>>
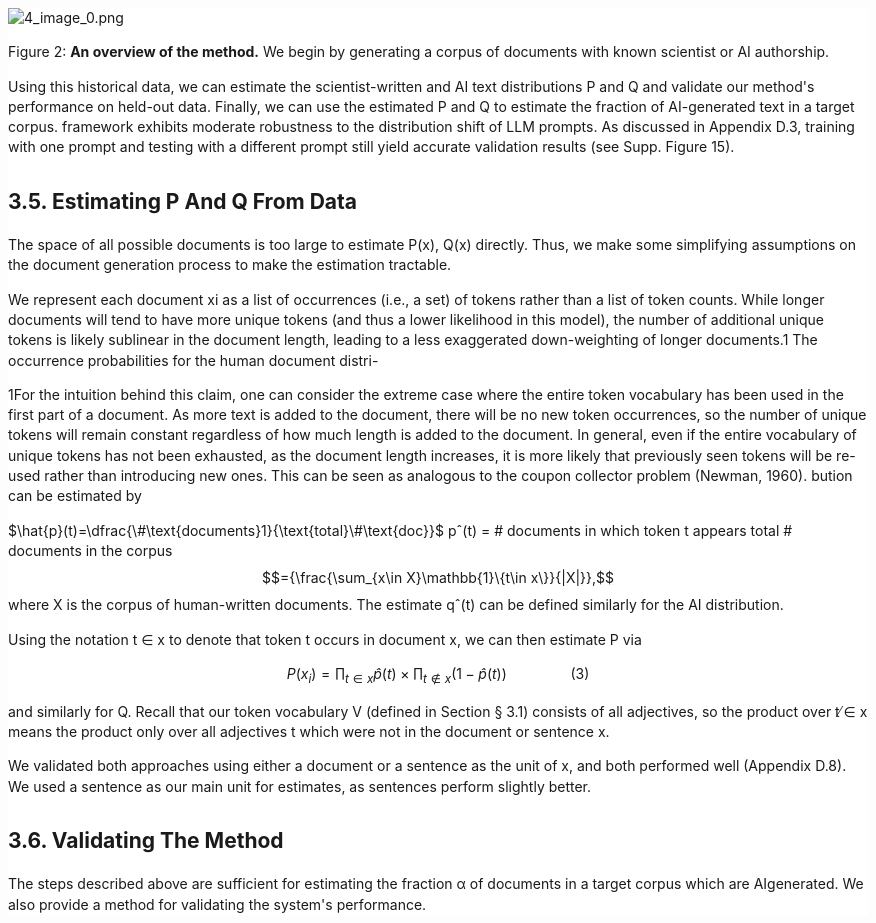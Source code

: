 ![4_image_0.png](4_image_0.png) 

Figure 2: **An overview of the method.** We begin by generating a corpus of documents with known scientist or AI authorship.

Using this historical data, we can estimate the scientist-written and AI text distributions P and Q and validate our method's performance on held-out data. Finally, we can use the estimated P and Q to estimate the fraction of AI-generated text in a target corpus. framework exhibits moderate robustness to the distribution shift of LLM prompts. As discussed in Appendix D.3, training with one prompt and testing with a different prompt still yield accurate validation results (see Supp. Figure 15).

## 3.5. Estimating P And Q **From Data**

The space of all possible documents is too large to estimate P(x), Q(x) directly. Thus, we make some simplifying assumptions on the document generation process to make the estimation tractable.

We represent each document xi as a list of occurrences (i.e.,
a set) of tokens rather than a list of token counts. While longer documents will tend to have more unique tokens
(and thus a lower likelihood in this model), the number of additional unique tokens is likely sublinear in the document length, leading to a less exaggerated down-weighting of longer documents.1 The occurrence probabilities for the human document distri-

1For the intuition behind this claim, one can consider the extreme case where the entire token vocabulary has been used in the first part of a document. As more text is added to the document, there will be no new token occurrences, so the number of unique tokens will remain constant regardless of how much length is added to the document. In general, even if the entire vocabulary of unique tokens has not been exhausted, as the document length increases, it is more likely that previously seen tokens will be re-used rather than introducing new ones. This can be seen as analogous to the coupon collector problem (Newman, 1960).
bution can be estimated by

$\hat{p}(t)=\dfrac{\#\text{documents}1}{\text{total}\#\text{doc}}$
pˆ(t) = # documents in which token t appears
total # documents in the corpus
$$={\frac{\sum_{x\in X}\mathbb{1}\{t\in x\}}{|X|}},$$
where X is the corpus of human-written documents. The estimate qˆ(t) can be defined similarly for the AI distribution.

Using the notation t ∈ x to denote that token t occurs in document x, we can then estimate P via

$$P(x_{i})=\prod_{t\in x}{\hat{p}}(t)\times\prod_{t\not\in x}(1-{\hat{p}}(t))\qquad\qquad(3)$$

and similarly for Q. Recall that our token vocabulary V
(defined in Section § 3.1) consists of all adjectives, so the product over t ̸∈ x means the product only over all adjectives t which were not in the document or sentence x.

We validated both approaches using either a document or a sentence as the unit of x, and both performed well (Appendix D.8). We used a sentence as our main unit for estimates, as sentences perform slightly better.

## 3.6. Validating The Method

The steps described above are sufficient for estimating the fraction α of documents in a target corpus which are AIgenerated. We also provide a method for validating the system's performance.
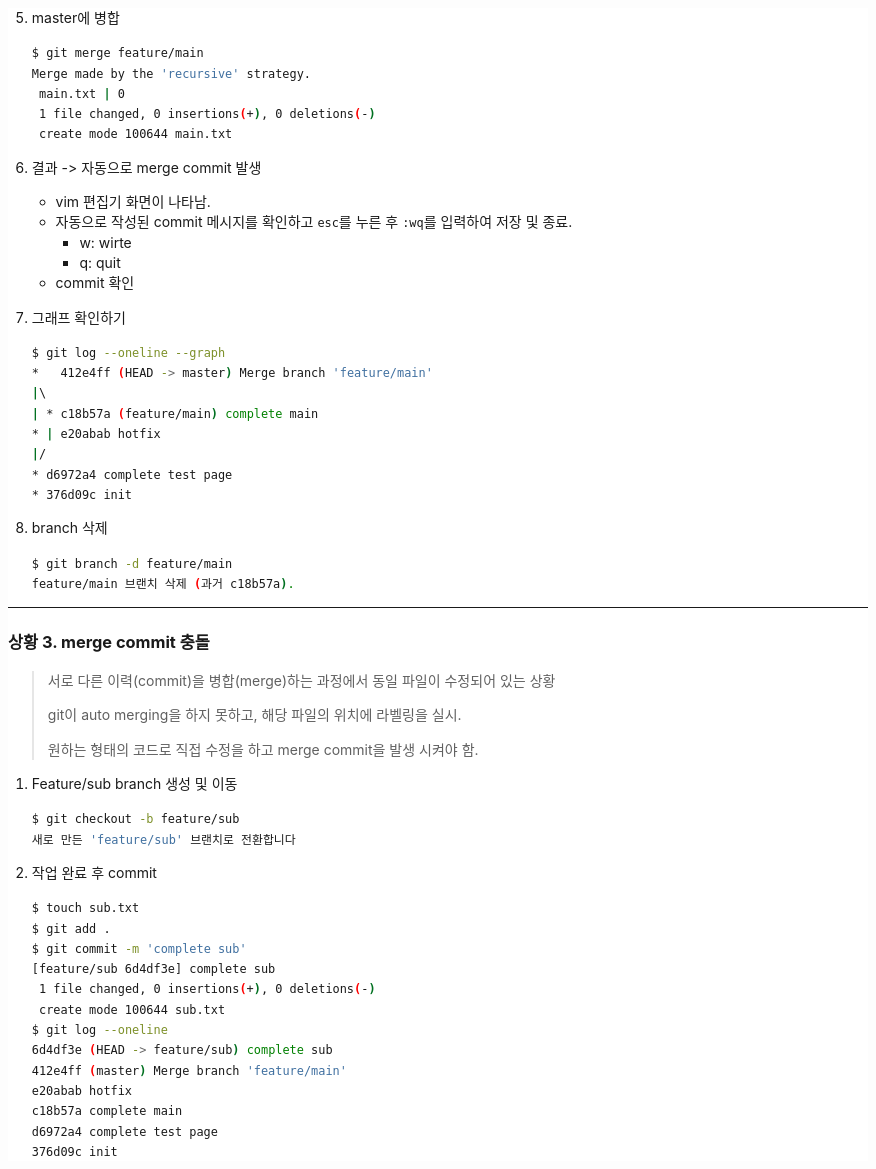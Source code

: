 5. master에 병합

   ```bash
   $ git merge feature/main
   Merge made by the 'recursive' strategy.
    main.txt | 0
    1 file changed, 0 insertions(+), 0 deletions(-)
    create mode 100644 main.txt
   ```

6. 결과 -> 자동으로 merge commit 발생

   - vim 편집기 화면이 나타남.
   - 자동으로 작성된 commit 메시지를 확인하고 `esc`를 누른 후 `:wq`를 입력하여 저장 및 종료.
     - w: wirte
     - q: quit
   - commit 확인

7. 그래프 확인하기

   ```bash
   $ git log --oneline --graph
   *   412e4ff (HEAD -> master) Merge branch 'feature/main'
   |\  
   | * c18b57a (feature/main) complete main
   * | e20abab hotfix
   |/  
   * d6972a4 complete test page
   * 376d09c init
   ```

8. branch 삭제

   ```bash
   $ git branch -d feature/main
   feature/main 브랜치 삭제 (과거 c18b57a).
   ```

---

### 상황 3. merge commit 충돌

> 서로 다른 이력(commit)을 병합(merge)하는 과정에서 동일 파일이 수정되어 있는 상황
>
> git이 auto merging을 하지 못하고, 해당 파일의 위치에 라벨링을 실시.
>
> 원하는 형태의 코드로 직접 수정을 하고 merge commit을 발생 시켜야 함.

1. Feature/sub branch 생성 및 이동

   ```bash
   $ git checkout -b feature/sub
   새로 만든 'feature/sub' 브랜치로 전환합니다
   ```

2. 작업 완료 후 commit

   ```bash
   $ touch sub.txt
   $ git add .
   $ git commit -m 'complete sub'
   [feature/sub 6d4df3e] complete sub
    1 file changed, 0 insertions(+), 0 deletions(-)
    create mode 100644 sub.txt
   $ git log --oneline
   6d4df3e (HEAD -> feature/sub) complete sub
   412e4ff (master) Merge branch 'feature/main'
   e20abab hotfix
   c18b57a complete main
   d6972a4 complete test page
   376d09c init
   ```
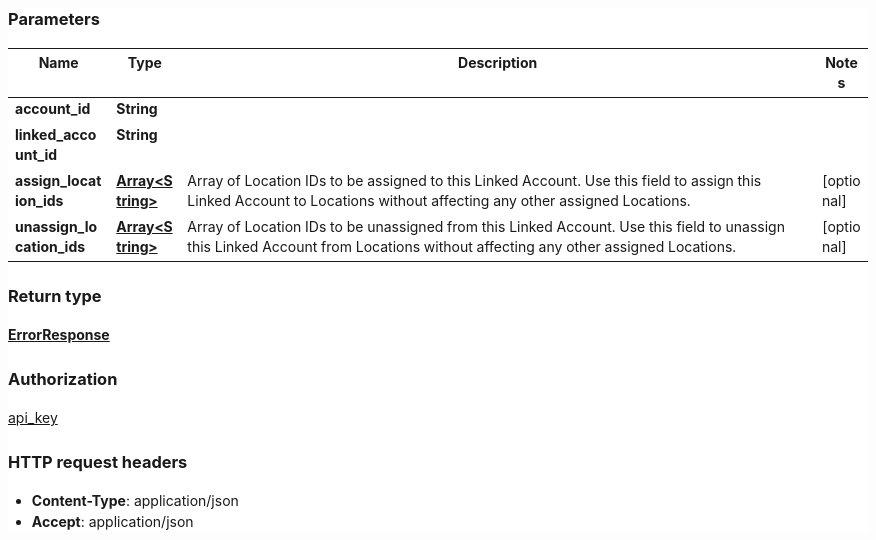 ### Parameters

Name | Type | Description  | Notes
------------- | ------------- | ------------- | -------------
 **account_id** | **String**|  | 
 **linked_account_id** | **String**|  | 
 **assign_location_ids** | [**Array&lt;String&gt;**](String.md)| Array of Location IDs to be assigned to this Linked Account.  Use this field to assign this Linked Account to Locations without affecting any other assigned Locations.   | [optional] 
 **unassign_location_ids** | [**Array&lt;String&gt;**](String.md)| Array of Location IDs to be unassigned from this Linked Account.  Use this field to unassign this Linked Account from Locations without affecting any other assigned Locations.  | [optional] 

### Return type

[**ErrorResponse**](ErrorResponse.md)

### Authorization

[api_key](../README.md#api_key)

### HTTP request headers

 - **Content-Type**: application/json
 - **Accept**: application/json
<<
-- PROBLEM TO WORK ON --
Restate the material above exactly. Exclude all pictures.

-- RESPONSE AREA --
Source code

: ![4_image_0.png](4_image_0.png) 

Figure 2: **An overview of the method.** We begin by generating a corpus of documents with known scientist or AI authorship.

Using this historical data, we can estimate the scientist-written and AI text distributions P and Q and validate our method's performance on held-out data. Finally, we can use the estimated P and Q to estimate the fraction of AI-generated text in a target corpus. framework exhibits moderate robustness to the distribution shift of LLM prompts. As discussed in Appendix D.3, training with one prompt and testing with a different prompt still yield accurate validation results (see Supp. Figure 15).

## 3.5. Estimating P And Q **From Data**

The space of all possible documents is too large to estimate P(x), Q(x) directly. Thus, we make some simplifying assumptions on the document generation process to make the estimation tractable.

We represent each document xi as a list of occurrences (i.e.,
a set) of tokens rather than a list of token counts. While longer documents will tend to have more unique tokens
(and thus a lower likelihood in this model), the number of additional unique tokens is likely sublinear in the document length, leading to a less exaggerated down-weighting of longer documents.1 The occurrence probabilities for the human document distri-

1For the intuition behind this claim, one can consider the extreme case where the entire token vocabulary has been used in the first part of a document. As more text is added to the document, there will be no new token occurrences, so the number of unique tokens will remain constant regardless of how much length is added to the document. In general, even if the entire vocabulary of unique tokens has not been exhausted, as the document length increases, it is more likely that previously seen tokens will be re-used rather than introducing new ones. This can be seen as analogous to the coupon collector problem (Newman, 1960).
bution can be estimated by

$\hat{p}(t)=\dfrac{\#\text{documents}1}{\text{total}\#\text{doc}}$
pˆ(t) = # documents in which token t appears
total # documents in the corpus
$$={\frac{\sum_{x\in X}\mathbb{1}\{t\in x\}}{|X|}},$$
where X is the corpus of human-written documents. The estimate qˆ(t) can be defined similarly for the AI distribution.

Using the notation t ∈ x to denote that token t occurs in document x, we can then estimate P via

$$P(x_{i})=\prod_{t\in x}{\hat{p}}(t)\times\prod_{t\not\in x}(1-{\hat{p}}(t))\qquad\qquad(3)$$

and similarly for Q. Recall that our token vocabulary V
(defined in Section § 3.1) consists of all adjectives, so the product over t ̸∈ x means the product only over all adjectives t which were not in the document or sentence x.

We validated both approaches using either a document or a sentence as the unit of x, and both performed well (Appendix D.8). We used a sentence as our main unit for estimates, as sentences perform slightly better.

## 3.6. Validating The Method

The steps described above are sufficient for estimating the fraction α of documents in a target corpus which are AIgenerated. We also provide a method for validating the system's performance.
Source code

: 5. master에 병합

   ```bash
   $ git merge feature/main
   Merge made by the 'recursive' strategy.
    main.txt | 0
    1 file changed, 0 insertions(+), 0 deletions(-)
    create mode 100644 main.txt
   ```

6. 결과 -> 자동으로 merge commit 발생

   - vim 편집기 화면이 나타남.
   - 자동으로 작성된 commit 메시지를 확인하고 `esc`를 누른 후 `:wq`를 입력하여 저장 및 종료.
     - w: wirte
     - q: quit
   - commit 확인

7. 그래프 확인하기

   ```bash
   $ git log --oneline --graph
   *   412e4ff (HEAD -> master) Merge branch 'feature/main'
   |\  
   | * c18b57a (feature/main) complete main
   * | e20abab hotfix
   |/  
   * d6972a4 complete test page
   * 376d09c init
   ```

8. branch 삭제

   ```bash
   $ git branch -d feature/main
   feature/main 브랜치 삭제 (과거 c18b57a).
   ```

---

### 상황 3. merge commit 충돌

> 서로 다른 이력(commit)을 병합(merge)하는 과정에서 동일 파일이 수정되어 있는 상황
>
> git이 auto merging을 하지 못하고, 해당 파일의 위치에 라벨링을 실시.
>
> 원하는 형태의 코드로 직접 수정을 하고 merge commit을 발생 시켜야 함.

1. Feature/sub branch 생성 및 이동

   ```bash
   $ git checkout -b feature/sub
   새로 만든 'feature/sub' 브랜치로 전환합니다
   ```

2. 작업 완료 후 commit

   ```bash
   $ touch sub.txt
   $ git add .
   $ git commit -m 'complete sub'
   [feature/sub 6d4df3e] complete sub
    1 file changed, 0 insertions(+), 0 deletions(-)
    create mode 100644 sub.txt
   $ git log --oneline
   6d4df3e (HEAD -> feature/sub) complete sub
   412e4ff (master) Merge branch 'feature/main'
   e20abab hotfix
   c18b57a complete main
   d6972a4 complete test page
   376d09c init
   ```
 ### Parameters

Name | Type | Description  | Notes
------------- | ------------- | ------------- | -------------
 **account_id** | **String**|  | 
 **linked_account_id** | **String**|  | 
 **assign_location_ids** | [**Array&lt;String&gt;**](String.md)| Array of Location IDs to be assigned to this Linked Account.  Use this field to assign this Linked Account to Locations without affecting any other assigned Locations.   | [optional] 
 **unassign_location_ids** | [**Array&lt;String&gt;**](String.md)| Array of Location IDs to be unassigned from this Linked Account.  Use this field to unassign this Linked Account from Locations without affecting any other assigned Locations.  | [optional] 

### Return type

[**ErrorResponse**](ErrorResponse.md)

### Authorization

[api_key](../README.md#api_key)

### HTTP request headers

 - **Content-Type**: application/json
 - **Accept**: application/json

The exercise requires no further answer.